Among the lines of data below, reproduce only those from the one with "1. Criteria we use for our" through the one with "1. We give value", exactly as they stand, both ends included.

• EXCERPTED RECORDS
::::::
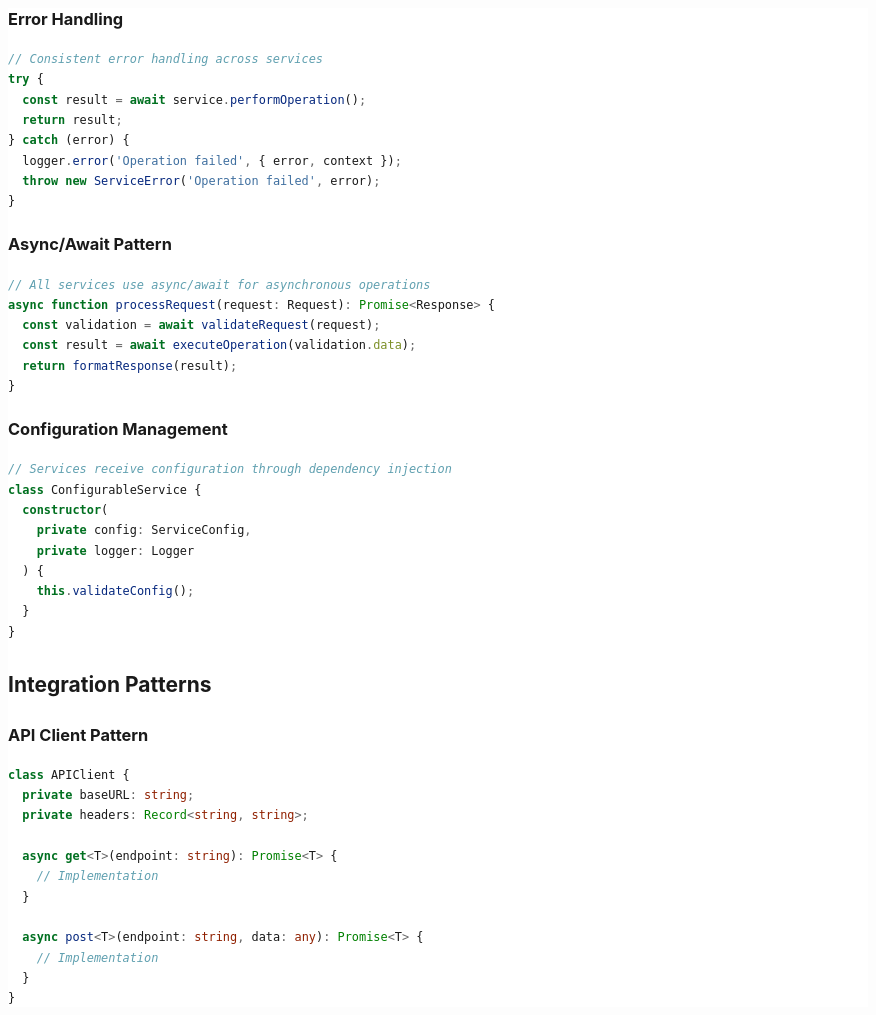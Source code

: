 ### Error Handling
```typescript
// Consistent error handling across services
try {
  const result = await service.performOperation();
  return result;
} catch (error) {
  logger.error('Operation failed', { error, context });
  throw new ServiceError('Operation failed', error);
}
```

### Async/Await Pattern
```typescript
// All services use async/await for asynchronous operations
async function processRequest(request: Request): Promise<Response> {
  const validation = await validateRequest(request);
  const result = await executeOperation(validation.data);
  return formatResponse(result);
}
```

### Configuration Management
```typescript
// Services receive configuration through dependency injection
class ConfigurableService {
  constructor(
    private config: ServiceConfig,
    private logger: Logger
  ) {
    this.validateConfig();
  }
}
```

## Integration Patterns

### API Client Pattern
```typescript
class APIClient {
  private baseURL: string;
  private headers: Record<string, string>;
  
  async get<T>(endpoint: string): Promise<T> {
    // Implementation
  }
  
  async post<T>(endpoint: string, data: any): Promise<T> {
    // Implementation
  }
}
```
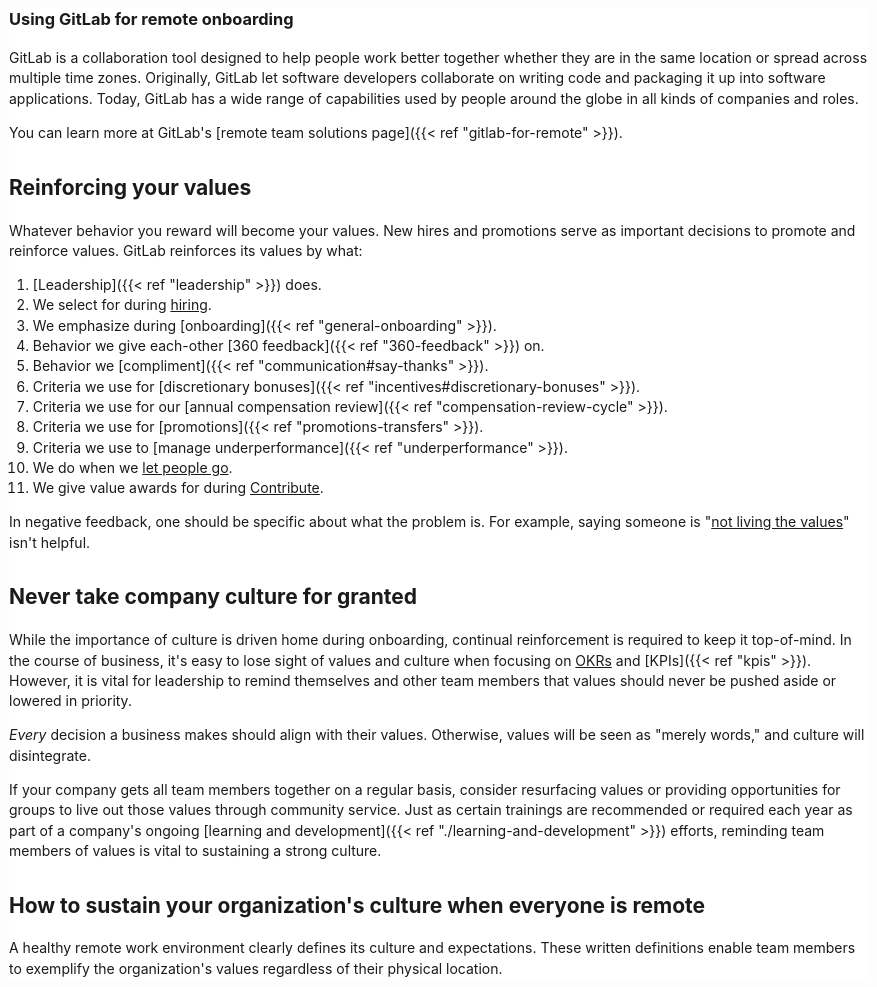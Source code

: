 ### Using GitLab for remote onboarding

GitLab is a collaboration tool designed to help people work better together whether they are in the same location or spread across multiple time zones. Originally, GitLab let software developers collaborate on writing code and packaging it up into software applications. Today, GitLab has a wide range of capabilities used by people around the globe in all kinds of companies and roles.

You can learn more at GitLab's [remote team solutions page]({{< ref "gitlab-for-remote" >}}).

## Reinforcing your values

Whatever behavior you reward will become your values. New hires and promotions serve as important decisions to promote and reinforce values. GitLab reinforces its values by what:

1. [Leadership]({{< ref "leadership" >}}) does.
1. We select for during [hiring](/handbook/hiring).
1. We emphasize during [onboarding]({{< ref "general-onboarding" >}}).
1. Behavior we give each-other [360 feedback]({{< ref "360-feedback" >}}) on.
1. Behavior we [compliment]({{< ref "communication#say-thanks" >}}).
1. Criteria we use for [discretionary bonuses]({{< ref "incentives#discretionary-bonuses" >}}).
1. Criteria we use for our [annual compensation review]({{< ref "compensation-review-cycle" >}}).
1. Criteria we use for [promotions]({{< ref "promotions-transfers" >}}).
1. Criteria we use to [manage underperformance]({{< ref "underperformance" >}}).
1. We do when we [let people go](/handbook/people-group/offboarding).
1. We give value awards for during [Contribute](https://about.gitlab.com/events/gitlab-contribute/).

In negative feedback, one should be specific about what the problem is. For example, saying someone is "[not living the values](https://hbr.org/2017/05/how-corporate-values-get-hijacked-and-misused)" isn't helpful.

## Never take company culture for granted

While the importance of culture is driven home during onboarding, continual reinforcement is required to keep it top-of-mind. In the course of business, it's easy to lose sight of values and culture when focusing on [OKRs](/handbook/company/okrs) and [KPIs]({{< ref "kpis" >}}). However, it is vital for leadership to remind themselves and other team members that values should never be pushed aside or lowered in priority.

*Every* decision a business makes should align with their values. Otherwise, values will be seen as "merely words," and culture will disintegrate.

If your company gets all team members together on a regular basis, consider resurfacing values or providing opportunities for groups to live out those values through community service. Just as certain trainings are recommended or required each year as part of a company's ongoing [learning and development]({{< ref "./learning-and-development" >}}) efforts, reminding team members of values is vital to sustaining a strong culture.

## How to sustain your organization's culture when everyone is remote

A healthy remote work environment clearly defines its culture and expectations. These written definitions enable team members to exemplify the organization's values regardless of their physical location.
::::::
• WRITTEN RESPONSE
1. Criteria we use for our [annual compensation review]({{< ref "compensation-review-cycle" >}}).
1. Criteria we use for [promotions]({{< ref "promotions-transfers" >}}).
1. Criteria we use to [manage underperformance]({{< ref "underperformance" >}}).
1. We do when we [let people go](/handbook/people-group/offboarding).
1. We give value awards for during [Contribute](https://about.gitlab.com/events/gitlab-contribute/).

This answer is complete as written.